* [Exercise] Extract each line of the records below that contains the word "dependencies".

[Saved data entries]
=== Begin Enclosure ===

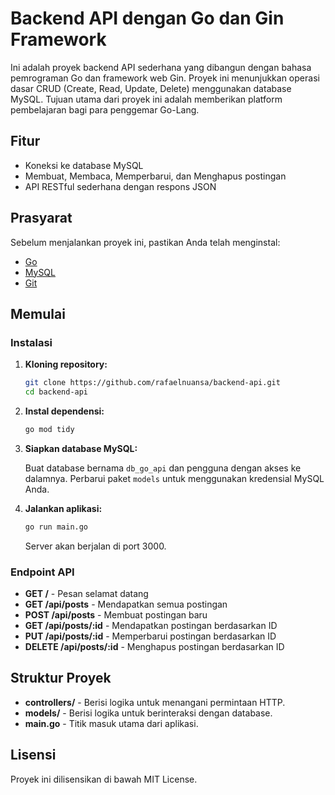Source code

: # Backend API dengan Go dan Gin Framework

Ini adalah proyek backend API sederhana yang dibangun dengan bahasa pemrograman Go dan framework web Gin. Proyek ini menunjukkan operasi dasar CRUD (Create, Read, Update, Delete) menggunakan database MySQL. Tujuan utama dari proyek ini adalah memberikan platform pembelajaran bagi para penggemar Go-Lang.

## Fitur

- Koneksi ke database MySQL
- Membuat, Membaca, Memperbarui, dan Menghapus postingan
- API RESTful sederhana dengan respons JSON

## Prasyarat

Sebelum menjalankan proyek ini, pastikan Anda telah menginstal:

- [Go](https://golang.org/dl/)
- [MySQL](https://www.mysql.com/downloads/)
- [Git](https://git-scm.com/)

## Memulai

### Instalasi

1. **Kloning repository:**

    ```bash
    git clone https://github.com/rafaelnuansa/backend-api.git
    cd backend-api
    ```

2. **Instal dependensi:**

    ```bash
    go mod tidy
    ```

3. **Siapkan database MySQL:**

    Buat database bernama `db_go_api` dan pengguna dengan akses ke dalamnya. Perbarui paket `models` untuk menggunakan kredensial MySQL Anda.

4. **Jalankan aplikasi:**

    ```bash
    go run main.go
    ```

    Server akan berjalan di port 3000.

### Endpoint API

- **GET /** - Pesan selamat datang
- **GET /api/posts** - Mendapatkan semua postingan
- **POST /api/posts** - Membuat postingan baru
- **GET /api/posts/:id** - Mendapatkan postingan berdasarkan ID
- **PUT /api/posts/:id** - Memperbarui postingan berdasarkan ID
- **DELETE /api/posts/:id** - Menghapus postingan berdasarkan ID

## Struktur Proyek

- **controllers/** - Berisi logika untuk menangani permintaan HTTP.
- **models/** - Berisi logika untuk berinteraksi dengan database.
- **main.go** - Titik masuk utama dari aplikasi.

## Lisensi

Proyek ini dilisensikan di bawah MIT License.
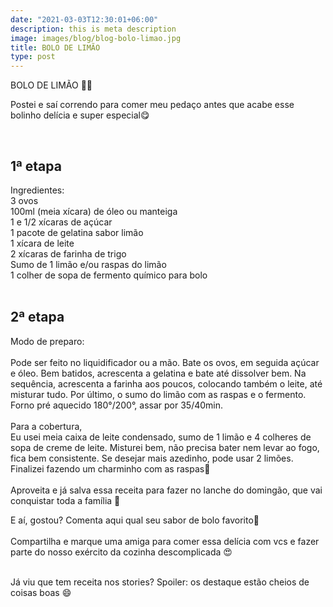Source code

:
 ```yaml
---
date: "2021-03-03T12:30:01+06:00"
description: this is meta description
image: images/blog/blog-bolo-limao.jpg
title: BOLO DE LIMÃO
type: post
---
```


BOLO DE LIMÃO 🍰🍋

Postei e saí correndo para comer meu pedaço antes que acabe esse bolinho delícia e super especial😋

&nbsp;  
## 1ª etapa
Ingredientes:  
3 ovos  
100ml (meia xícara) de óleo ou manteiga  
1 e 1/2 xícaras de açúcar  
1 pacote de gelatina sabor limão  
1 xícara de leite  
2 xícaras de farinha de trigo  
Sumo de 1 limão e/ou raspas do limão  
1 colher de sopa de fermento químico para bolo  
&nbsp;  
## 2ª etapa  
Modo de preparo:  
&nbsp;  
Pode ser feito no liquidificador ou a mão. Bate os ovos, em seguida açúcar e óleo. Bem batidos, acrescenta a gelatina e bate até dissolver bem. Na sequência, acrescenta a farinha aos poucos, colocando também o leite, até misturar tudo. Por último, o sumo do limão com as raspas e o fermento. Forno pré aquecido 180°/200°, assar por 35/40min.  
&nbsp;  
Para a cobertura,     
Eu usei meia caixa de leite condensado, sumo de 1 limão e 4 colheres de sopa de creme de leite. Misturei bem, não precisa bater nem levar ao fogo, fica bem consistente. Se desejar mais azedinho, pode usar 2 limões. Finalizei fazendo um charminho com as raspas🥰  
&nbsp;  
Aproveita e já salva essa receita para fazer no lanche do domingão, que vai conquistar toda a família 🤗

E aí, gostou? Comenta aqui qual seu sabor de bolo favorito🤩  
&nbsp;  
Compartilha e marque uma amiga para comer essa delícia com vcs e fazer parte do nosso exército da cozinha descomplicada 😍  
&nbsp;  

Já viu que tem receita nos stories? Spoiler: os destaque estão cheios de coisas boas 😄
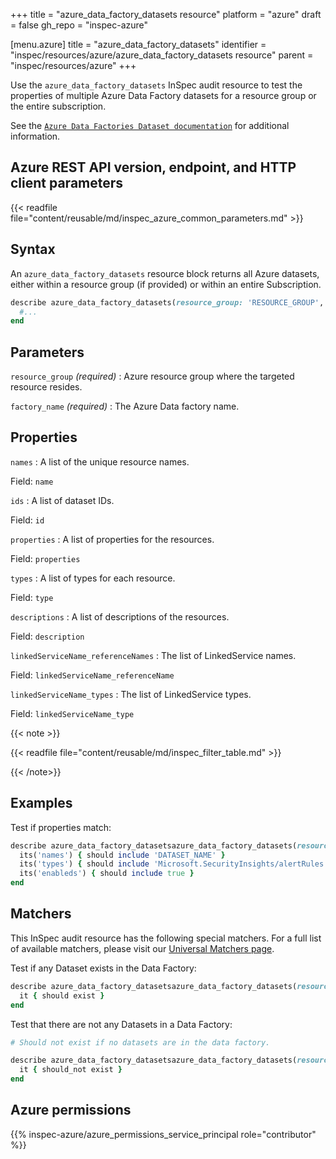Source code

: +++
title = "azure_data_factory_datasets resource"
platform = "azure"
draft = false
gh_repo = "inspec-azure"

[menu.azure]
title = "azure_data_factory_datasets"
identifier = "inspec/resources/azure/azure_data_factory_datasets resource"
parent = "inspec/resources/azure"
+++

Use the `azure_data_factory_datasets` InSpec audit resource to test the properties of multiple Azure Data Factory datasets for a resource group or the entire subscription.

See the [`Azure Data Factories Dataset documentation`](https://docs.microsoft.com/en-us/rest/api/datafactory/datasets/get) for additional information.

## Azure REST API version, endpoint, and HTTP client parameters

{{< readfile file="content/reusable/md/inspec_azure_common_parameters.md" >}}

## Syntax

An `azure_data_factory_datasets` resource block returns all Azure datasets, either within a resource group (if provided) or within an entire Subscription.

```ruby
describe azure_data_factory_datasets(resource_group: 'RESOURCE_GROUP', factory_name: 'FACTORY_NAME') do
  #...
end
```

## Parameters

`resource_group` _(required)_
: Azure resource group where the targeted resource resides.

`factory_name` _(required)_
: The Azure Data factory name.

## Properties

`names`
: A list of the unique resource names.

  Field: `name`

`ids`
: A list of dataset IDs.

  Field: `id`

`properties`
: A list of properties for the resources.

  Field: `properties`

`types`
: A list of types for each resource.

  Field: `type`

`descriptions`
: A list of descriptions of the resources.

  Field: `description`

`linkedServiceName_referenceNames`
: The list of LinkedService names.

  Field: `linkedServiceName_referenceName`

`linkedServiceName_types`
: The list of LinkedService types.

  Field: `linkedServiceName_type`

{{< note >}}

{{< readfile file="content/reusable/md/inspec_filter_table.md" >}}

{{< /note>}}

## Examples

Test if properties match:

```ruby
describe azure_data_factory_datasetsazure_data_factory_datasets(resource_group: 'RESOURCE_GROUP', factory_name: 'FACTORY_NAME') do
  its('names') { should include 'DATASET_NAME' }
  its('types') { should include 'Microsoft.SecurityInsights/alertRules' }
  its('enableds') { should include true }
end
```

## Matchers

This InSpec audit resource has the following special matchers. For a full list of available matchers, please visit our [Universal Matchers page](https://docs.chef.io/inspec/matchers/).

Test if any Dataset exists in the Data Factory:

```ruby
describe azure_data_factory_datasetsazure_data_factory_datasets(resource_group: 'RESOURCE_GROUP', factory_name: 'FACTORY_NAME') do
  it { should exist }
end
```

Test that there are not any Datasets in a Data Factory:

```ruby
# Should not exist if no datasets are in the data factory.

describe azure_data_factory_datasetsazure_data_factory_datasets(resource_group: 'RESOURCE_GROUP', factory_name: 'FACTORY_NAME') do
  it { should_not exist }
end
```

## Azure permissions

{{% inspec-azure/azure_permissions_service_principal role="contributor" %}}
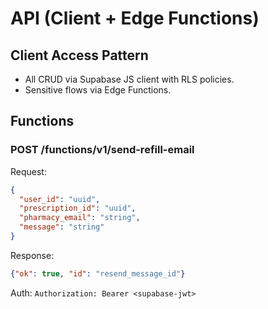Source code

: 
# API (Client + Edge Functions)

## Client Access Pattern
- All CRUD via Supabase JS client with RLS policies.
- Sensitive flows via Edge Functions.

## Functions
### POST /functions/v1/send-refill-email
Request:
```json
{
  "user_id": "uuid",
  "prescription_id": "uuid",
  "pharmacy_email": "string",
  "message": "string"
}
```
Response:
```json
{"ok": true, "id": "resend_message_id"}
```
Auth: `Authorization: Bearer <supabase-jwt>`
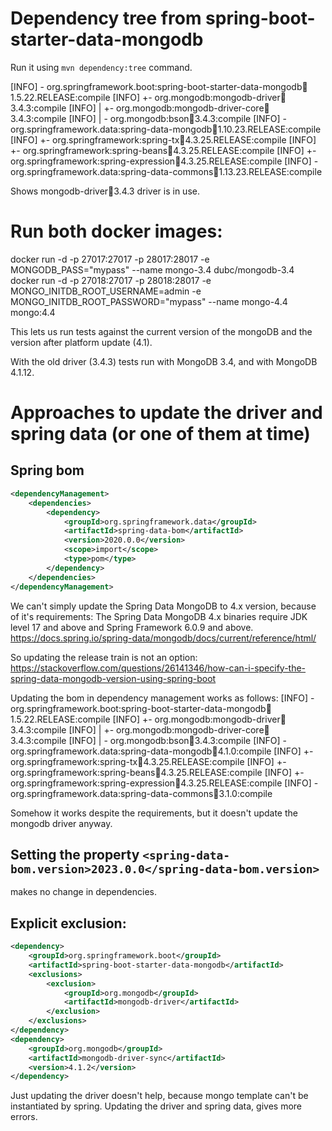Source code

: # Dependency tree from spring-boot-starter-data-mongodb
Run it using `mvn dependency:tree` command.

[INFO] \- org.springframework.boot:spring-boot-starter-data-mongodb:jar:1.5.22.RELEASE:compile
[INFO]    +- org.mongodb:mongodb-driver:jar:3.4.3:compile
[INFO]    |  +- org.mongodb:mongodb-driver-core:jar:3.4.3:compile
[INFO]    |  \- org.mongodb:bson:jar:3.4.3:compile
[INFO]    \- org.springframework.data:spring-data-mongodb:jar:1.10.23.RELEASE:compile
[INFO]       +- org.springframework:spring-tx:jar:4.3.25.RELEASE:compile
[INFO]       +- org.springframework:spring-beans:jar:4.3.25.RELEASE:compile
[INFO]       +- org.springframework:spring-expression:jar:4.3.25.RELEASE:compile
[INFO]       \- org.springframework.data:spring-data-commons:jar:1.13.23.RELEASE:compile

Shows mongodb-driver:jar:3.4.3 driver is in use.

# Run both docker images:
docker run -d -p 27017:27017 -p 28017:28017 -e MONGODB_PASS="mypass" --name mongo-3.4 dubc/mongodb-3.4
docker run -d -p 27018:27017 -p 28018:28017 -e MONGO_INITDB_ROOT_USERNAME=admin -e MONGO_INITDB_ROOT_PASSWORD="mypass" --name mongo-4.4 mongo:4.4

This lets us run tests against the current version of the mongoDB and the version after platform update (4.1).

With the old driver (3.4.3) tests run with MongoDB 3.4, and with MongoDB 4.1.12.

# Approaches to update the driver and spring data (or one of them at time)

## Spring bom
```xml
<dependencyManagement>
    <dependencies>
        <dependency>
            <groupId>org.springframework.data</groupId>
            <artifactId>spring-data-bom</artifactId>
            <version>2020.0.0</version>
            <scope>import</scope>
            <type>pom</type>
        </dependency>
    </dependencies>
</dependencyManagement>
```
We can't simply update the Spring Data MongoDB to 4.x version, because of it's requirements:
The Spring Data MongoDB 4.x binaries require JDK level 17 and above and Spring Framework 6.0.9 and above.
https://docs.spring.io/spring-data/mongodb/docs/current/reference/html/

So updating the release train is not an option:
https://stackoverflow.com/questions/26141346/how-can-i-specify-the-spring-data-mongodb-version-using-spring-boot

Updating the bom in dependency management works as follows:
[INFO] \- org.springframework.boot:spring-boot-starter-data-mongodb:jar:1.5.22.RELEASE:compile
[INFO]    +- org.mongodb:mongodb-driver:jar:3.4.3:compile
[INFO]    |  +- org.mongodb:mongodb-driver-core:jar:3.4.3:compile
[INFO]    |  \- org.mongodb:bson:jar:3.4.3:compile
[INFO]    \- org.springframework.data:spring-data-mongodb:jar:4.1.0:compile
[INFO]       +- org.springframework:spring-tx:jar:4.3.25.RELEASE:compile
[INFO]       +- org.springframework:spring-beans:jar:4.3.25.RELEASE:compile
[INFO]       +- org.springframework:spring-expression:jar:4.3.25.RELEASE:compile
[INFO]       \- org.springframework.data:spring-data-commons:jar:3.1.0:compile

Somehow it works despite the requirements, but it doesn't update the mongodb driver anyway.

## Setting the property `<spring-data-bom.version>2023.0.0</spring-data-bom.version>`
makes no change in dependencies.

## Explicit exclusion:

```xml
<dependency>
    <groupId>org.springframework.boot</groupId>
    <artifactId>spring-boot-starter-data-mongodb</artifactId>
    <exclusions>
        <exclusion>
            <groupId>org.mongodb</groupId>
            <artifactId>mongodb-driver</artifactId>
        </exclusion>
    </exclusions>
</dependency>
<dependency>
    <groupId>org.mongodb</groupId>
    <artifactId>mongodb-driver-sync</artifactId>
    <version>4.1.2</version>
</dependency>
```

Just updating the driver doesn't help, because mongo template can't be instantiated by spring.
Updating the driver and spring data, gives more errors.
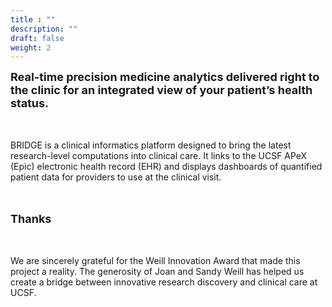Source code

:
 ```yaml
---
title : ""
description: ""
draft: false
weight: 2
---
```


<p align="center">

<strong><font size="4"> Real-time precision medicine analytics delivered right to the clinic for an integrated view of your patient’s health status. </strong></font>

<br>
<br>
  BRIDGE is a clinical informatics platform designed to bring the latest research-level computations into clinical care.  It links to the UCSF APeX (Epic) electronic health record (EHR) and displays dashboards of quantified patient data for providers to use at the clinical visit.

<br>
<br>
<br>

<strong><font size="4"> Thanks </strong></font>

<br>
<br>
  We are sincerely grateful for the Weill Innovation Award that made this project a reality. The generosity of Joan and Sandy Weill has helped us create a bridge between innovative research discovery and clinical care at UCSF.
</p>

=== End Enclosure ===

* [Output for this task]
    <dependencies>
    </dependencies>
makes no change in dependencies.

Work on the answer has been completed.